Lerato Mothepu Molot
23/05/2023 03:39
Attracted by the film `The Blair Witch Project' hoards of film fans have been pouring into the small town of the film. One such group books onto a `Blair Witch Hunt' tour to camp in the woods and see the sights. When they awake the next morning to find their camera equipment smashed, 5 hours unaccounted for and their film hidden in the same spot as the film from the original movie they are unsure what happened. However as they replay the video tape they notice some very weird things.
Undeterred by bad reviews I decided to watch this film on television the other night. Initially I was impressed by the idea, instead of following the original movie, the sequel twists the idea of the original as a documentary and presents it as a film but then uses the film to present another story that is `in the real world'. Conceptually this was quite clever and I was drawn in by it. Sadly this didn't last very long and it wasn't long before it became quite an ordinary film that wasn't creepy in any way and was actually quite dull.
The plot is interesting interesting enough to keep me watching anyway.

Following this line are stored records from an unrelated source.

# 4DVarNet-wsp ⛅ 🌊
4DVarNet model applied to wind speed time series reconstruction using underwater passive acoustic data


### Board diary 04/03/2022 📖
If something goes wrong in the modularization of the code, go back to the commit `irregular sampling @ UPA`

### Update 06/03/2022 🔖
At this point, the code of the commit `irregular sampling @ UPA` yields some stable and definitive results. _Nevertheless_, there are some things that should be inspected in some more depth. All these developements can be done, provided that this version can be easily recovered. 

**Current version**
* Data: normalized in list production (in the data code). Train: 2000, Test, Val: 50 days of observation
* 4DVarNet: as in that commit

The twists are the end are meant to be horrifying and perhaps surprising but by then all they got out of me was an `oh' of vague interest. For most of the film it is noisy chat and fake surprises and creepy goings-on. They didn't work as the film felt very trashy and uninvolving. The gore and flashed edits of violence were supposed to keep us guessing I think but they only served to numb me to the film, as did the occasional dream/fantasy sequence. It was a shame as it was a clever idea and had some good bits in it but the delivery let it down.
The direction is very plain and doesn't manage to build an air of suspense anywhere near as well as in the original, resulting in a rather boring series of scenes punctuated by `scares' that don't work. The cast don't really help either, they don't come across as real people and it is hard to care for such as self important group of people who are walking stereotypes the goth, the witch, the college boy etc. At least in the original we got to see them break down and become more afraid during the film here they could be the cast from any teen horror movie.
As you may have guessed I'm not a big fan of teen slasher movies but Blair Witch was much more than that and traded on atmosphere that was it's strength. By throwing in gore from the very start and having tonnes of little imagined scenes of horror, Book of Shadows loses that strength and becomes a movie that lives and dies on it's ability to scare. Sadly the originally good idea doesn't scare and remains `interesting' and nothing more. It is a shame that they had to make this film as it won't satisfy those who like their horror creepy or those who like it bloody.